How Do Histamine Blockers Help Treat Stomach Ulcers?
Histamine Blockers are used to treat duodenal ulcers and prevent their return. With over-the-counter (OTC) strengths, these medicines relieve and prevent heartburn, acid indigestion, and sour stomach. H2-blockers may also be used for other conditions as determined by your doctor.
What are Histamine Blockers?
Histamine Blockers were the first effective drugs for peptic ulcers. In the 1980s, they were the mainstay of treatment for ulcers and gastroesophageal reflux disease (GERD).
As the name implies, the first generation antihistamines were the first type approved by the Food and Drug Administration (FDA). They began to be approved in the United States in the 1930s and are still prescribed today. They work on histamine receptors in the brain and spinal cord and other receptors. Most notable about this generation of antihistamines is that they cross the blood-brain barrier, which results in drowsiness.
The FDA approved second-generation antihistamines, which first came to market in the 1980s. The second-generation antihistamines do not cross the blood-brain barrier to the extent that first-generation do and therefore do not cause drowsiness at standard dosage levels. Second-generation antihistamines are safer than first-generation antihistamines because they don’t cause drowsiness and interact with fewer drugs.
Antibiotics cure non-NSAID ulcers, and proton pump inhibitors (PPIs) are better for GERD. Therefore, H2 antagonists face an uncertain future as prescription drugs.
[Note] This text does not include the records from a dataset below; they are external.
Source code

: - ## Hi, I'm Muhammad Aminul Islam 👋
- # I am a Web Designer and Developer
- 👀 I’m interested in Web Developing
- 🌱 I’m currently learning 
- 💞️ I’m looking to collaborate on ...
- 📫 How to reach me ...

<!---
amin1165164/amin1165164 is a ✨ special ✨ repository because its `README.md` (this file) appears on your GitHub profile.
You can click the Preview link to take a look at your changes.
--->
Nonetheless, they are comparatively cheap, effective, and safe to relieve heartburn. Lower dose preparations are available over-the-counter to be used for mild heartburn.
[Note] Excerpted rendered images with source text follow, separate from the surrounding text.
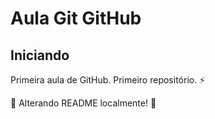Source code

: # Aula Git GitHub
## Iniciando
Primeira aula de GitHub. Primeiro repositório. :zap:


:see_no_evil: Alterando README localmente! :see_no_evil: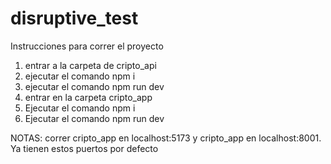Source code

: # disruptive_test
Instrucciones para correr el proyecto

1. entrar a la carpeta de cripto_api 
2. ejecutar el comando npm i
3. ejecutar el comando npm run dev
5. entrar en la carpeta cripto_app
6. Ejecutar el comando npm i
7. Ejecutar el comando npm run dev

NOTAS: correr cripto_app en localhost:5173 y cripto_app en localhost:8001. Ya tienen estos puertos por defecto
Histamine stimulates cells in the stomach lining to produce hydrochloric acid. Histamine also affects the H1 receptors on the nasal mucosa, bronchi, and skin that participate in allergic reactions such as hay fever and hives. These can be treated with antihistamines that block the H1 receptor.
H-1 antihistamines treat:
- Allergic rhinitis/hay fever
- Allergic conjunctivitis
- Hives and other skin rashes
- Food allergies
- Hypersensitivity to certain drugs
- Insect bites and stings
First-generation H-1 antihistamines also treat:
- Motion sickness
H-2 antihistamines treat:
- Gastroesophageal reflux disease (GERD)
- Duodenal and gastric ulcers
- Zollinger-Ellison syndrome
Other conditions antihistamines treat include:
- Parkinson’s disease (to decrease stiffness and tremors)
- Some types of bone pain
Your healthcare provider may prescribe antihistamines for even other conditions.
What are the Different Histamine Blockers for Stomach Ulcers?
Histamine Blockers are a class of medications that can treat conditions that cause excess stomach acid. These medications are available over the counter and by prescription. Common H2 receptor blockers include:
Histamine Blockers work by reducing the acids in the stomach. Acid reducers can treat conditions like Gastroesophageal reflux disease or GERD. Acid reducers can also treat dyspepsia and other conditions that cause the acid in the stomach to flow into the esophagus.
How long does Antihistamine Take Effect for Stomach Ulcer?
Histamine is an important chemical that has a role in several different bodily processes. It stimulates gastric acid secretion, plays a role in inflammation, dilates blood vessels, affects muscle contractions in the intestines and lungs, and affects your heart rate. It also helps transmit messages between nerve cells and helps fluids move through blood vessel walls. Histamine is also released if your body encounters a threat from an allergen. Histamine causes vessels to swell and dilate, leading to allergy symptoms.
Much of the histamine in the body is produced by the granules in mast cells and basophils as part of a local immune response to the presence of invading bodies. The basophils and mast cells are found in nearby connective tissue. They are particularly abundant at sites where injury may occur, such as the nose, mouth, feet, surfaces of the internal organs, and blood vessels. Histamine is also made in the brain, acting as a neurotransmitter or chemical messenger that carries signals between nerves.
Antihistamines work by blocking the effects of a chemical called histamine. Histamine is made and released by your immune system to help protect you from infections. It makes small blood vessels leakier around an area of damaged tissue. It lets immune cells, and fluid enter the damaged area to fight infection and heal the tissues.